Toelichting bij COM(2013)507 - Vangstmogelijkheden voor ansjovis in de Golf van Biskaje voor het visseizoen 2013/2014

Dit is een beperkte versie

U kijkt naar een beperkte versie van dit dossier in de EU Monitor.

1. ACHTERGROND VAN HET VOORSTEL

De verordeningen van de Raad inzake vangstmogelijkheden die tijdens het tweede semester van elk jaar worden vastgesteld, omvatten niet langer een TAC voor ansjovis in de Golf van Biskaje omdat de biologie van dit bestand en de wetenschappelijke adviezen daarover een andere jaarcyclus volgen. Daarom moet elk jaar omstreeks juli een TAC voor ansjovis worden vastgesteld.

Bij Verordening (EG) nr. 694/2012 heeft de Raad de TAC voor de op dit bestand vissende visserijtak vastgesteld voor de periode van 1 juli 2012 tot en met 30 juni 2013. Nu moeten de TAC en de verdeling daarvan over de betrokken lidstaten voor de komende 12 maanden worden vastgesteld.

2. RESULTATEN VAN DE RAADPLEGING VAN DE BELANGHEBBENDE PARTIJEN EN DE EFFECTBEOORDELING

Gezien de doelstellingen van het gemeenschappelijk visserijbeleid, zoals opgenomen in Verordening (EG) nr. 2371/2002 van de Raad van 20 december 2002 inzake de instandhouding en de duurzame exploitatie van de visbestanden in het kader van het gemeenschappelijk visserijbeleid, moeten de vangstmogelijkheden worden vastgesteld op basis van de beschikbare wetenschappelijke adviezen en met inachtneming van de biologische en sociaaleconomische aspecten, waarbij een billijke behandeling van de visserijsectoren moet worden gegarandeerd.

Het advies van het Wetenschappelijk, Technisch en Economisch Comité voor de visserij (WTECV) van juli 2013 over het ansjovisbestand in de Golf van Biskaje is gebaseerd op een visseizoen dat loopt van 1 juli 2013 tot en met 30 juni 2014.

In zijn advies raamt het WTECV de biomassa van het paaibestand op ca. 56 055 ton. Gezien het voorstel van de Commissie van 29 juli 2009 voor een verordening tot vaststelling van een langetermijnplan voor het ansjovisbestand in de Golf van Biskaje en de daarop vissende visserijtakken[1] en aangezien de effectbeoordeling die aan dat voorstel ten grondslag ligt, de meest recente beoordeling is van het effect van de besluiten inzake de vangstmogelijkheden voor dit bestand, werd de TAC voor dit bestand bij Verordening (EU) nr. 694/2012 vastgesteld overeenkomstig het in dat voorstel opgenomen vangstvoorschrift.
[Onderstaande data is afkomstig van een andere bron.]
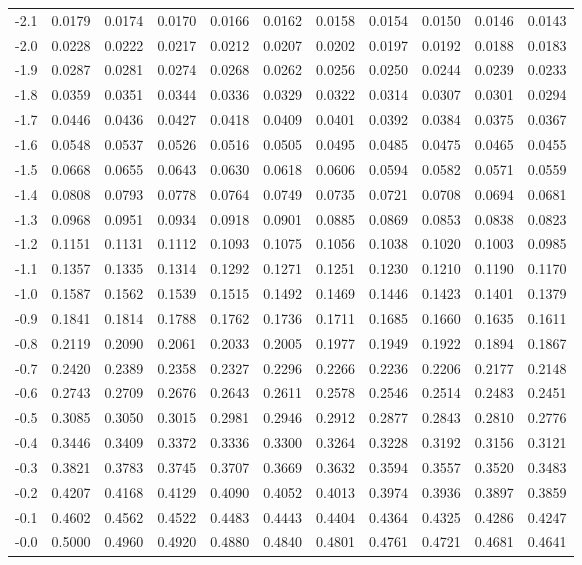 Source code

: \begin{frame}
{\begin{tabular}{l|llllllllll}
-2.1 & 0.0179 & 0.0174 & 0.0170 & 0.0166 & 0.0162 & 0.0158 & 0.0154 & 0.0150 & 0.0146 & 0.0143 \\ 
-2.0 & 0.0228 & 0.0222 & 0.0217 & 0.0212 & 0.0207 & 0.0202 & 0.0197 & 0.0192 & 0.0188 & 0.0183 \\ 
-1.9 & 0.0287 & 0.0281 & 0.0274 & 0.0268 & 0.0262 & 0.0256 & 0.0250 & 0.0244 & 0.0239 & 0.0233 \\ 
-1.8 & 0.0359 & 0.0351 & 0.0344 & 0.0336 & 0.0329 & 0.0322 & 0.0314 & 0.0307 & 0.0301 & 0.0294 \\ 
-1.7 & 0.0446 & 0.0436 & 0.0427 & 0.0418 & 0.0409 & 0.0401 & 0.0392 & 0.0384 & 0.0375 & 0.0367 \\ 
-1.6 & 0.0548 & 0.0537 & 0.0526 & 0.0516 & 0.0505 & 0.0495 & 0.0485 & 0.0475 & 0.0465 & 0.0455 \\ 
-1.5 & 0.0668 & 0.0655 & 0.0643 & 0.0630 & 0.0618 & 0.0606 & 0.0594 & 0.0582 & 0.0571 & 0.0559 \\ 
-1.4 & 0.0808 & 0.0793 & 0.0778 & 0.0764 & 0.0749 & 0.0735 & 0.0721 & 0.0708 & 0.0694 & 0.0681 \\ 
-1.3 & 0.0968 & 0.0951 & 0.0934 & 0.0918 & 0.0901 & 0.0885 & 0.0869 & 0.0853 & 0.0838 & 0.0823 \\ 
-1.2 & 0.1151 & 0.1131 & 0.1112 & 0.1093 & 0.1075 & 0.1056 & 0.1038 & 0.1020 & 0.1003 & 0.0985 \\ 
-1.1 & 0.1357 & 0.1335 & 0.1314 & 0.1292 & 0.1271 & 0.1251 & 0.1230 & 0.1210 & 0.1190 & 0.1170 \\ 
-1.0 & 0.1587 & 0.1562 & 0.1539 & 0.1515 & 0.1492 & 0.1469 & 0.1446 & 0.1423 & 0.1401 & 0.1379 \\ 
-0.9 & 0.1841 & 0.1814 & 0.1788 & 0.1762 & 0.1736 & 0.1711 & 0.1685 & 0.1660 & 0.1635 & 0.1611 \\ 
-0.8 & 0.2119 & 0.2090 & 0.2061 & 0.2033 & 0.2005 & 0.1977 & 0.1949 & 0.1922 & 0.1894 & 0.1867 \\ 
-0.7 & 0.2420 & 0.2389 & 0.2358 & 0.2327 & 0.2296 & 0.2266 & 0.2236 & 0.2206 & 0.2177 & 0.2148 \\ 
-0.6 & 0.2743 & 0.2709 & 0.2676 & 0.2643 & 0.2611 & 0.2578 & 0.2546 & 0.2514 & 0.2483 & 0.2451 \\ 
-0.5 & 0.3085 & 0.3050 & 0.3015 & 0.2981 & 0.2946 & 0.2912 & 0.2877 & 0.2843 & 0.2810 & 0.2776 \\ 
-0.4 & 0.3446 & 0.3409 & 0.3372 & 0.3336 & 0.3300 & 0.3264 & 0.3228 & 0.3192 & 0.3156 & 0.3121 \\ 
-0.3 & 0.3821 & 0.3783 & 0.3745 & 0.3707 & 0.3669 & 0.3632 & 0.3594 & 0.3557 & 0.3520 & 0.3483 \\ 
-0.2 & 0.4207 & 0.4168 & 0.4129 & 0.4090 & 0.4052 & 0.4013 & 0.3974 & 0.3936 & 0.3897 & 0.3859 \\ 
-0.1 & 0.4602 & 0.4562 & 0.4522 & 0.4483 & 0.4443 & 0.4404 & 0.4364 & 0.4325 & 0.4286 & 0.4247 \\ 
-0.0 & 0.5000 & 0.4960 & 0.4920 & 0.4880 & 0.4840 & 0.4801 & 0.4761 & 0.4721 & 0.4681 & 0.4641 
\end{tabular}
}
\end{frame}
In 2013 zijn de methode en de biologische parameters die de Internationale Raad voor het onderzoek van de zee (ICES) gebruikt om de toestand van het ansjovisbestand te beoordelen, herzien. In het licht van deze nieuwe wetenschappelijke informatie kan het in de nabije toekomst dienstig zijn om niet alleen het huidige, in het voorstel van de Commissie van 29 juli 2009 vastgestelde vangstcontrolevoorschrift te herzien, maar ook andere visserijbeheersmaatregelen opnieuw te bekijken. In dat geval kunnen dienovereenkomstig wijzigingen worden voorgesteld. Totdat deze herziening heeft plaatsgevonden, is het dienstig het huidige vangstcontrolevoorschrift toe te passen, aangezien bevestigd is dat het nog steeds met de voorzorgsbenadering overeenstemt, maar ook omdat het voor de visserijsector voorspelbaarheid van de vangsten en stabiliteit creëert. De betrokken regionale adviesraad (de RAR Zuidwestelijke wateren) heeft deze wetenschappelijke ontwikkelingen gevolgd en uit informeel overleg tussen de leden ervan blijkt dat deze benadering voor hen aanvaardbaar is. De RAR zal worden betrokken bij de komende werkzaamheden die de Commissie via haar wetenschappelijke adviesorganen zal verrichten voor de nieuwe evaluatie van het vangstcontrolevoorschrift en andere beheersvoorschriften, zoals het gereglementeerde visseizoen.

Bijgevolg dient de TAC voor het visseizoen van 1 juli 2013 tot en met 30 juni 2014 overeenkomstig het in het genoemde voorstel opgenomen vangstvoorschrift te worden vastgesteld op 17 100 ton.

De Raad wordt verzocht dit voorstel zo spoedig mogelijk goed te keuren om de vissers in staat te stellen hun activiteiten voor het nieuwe visseizoen te plannen.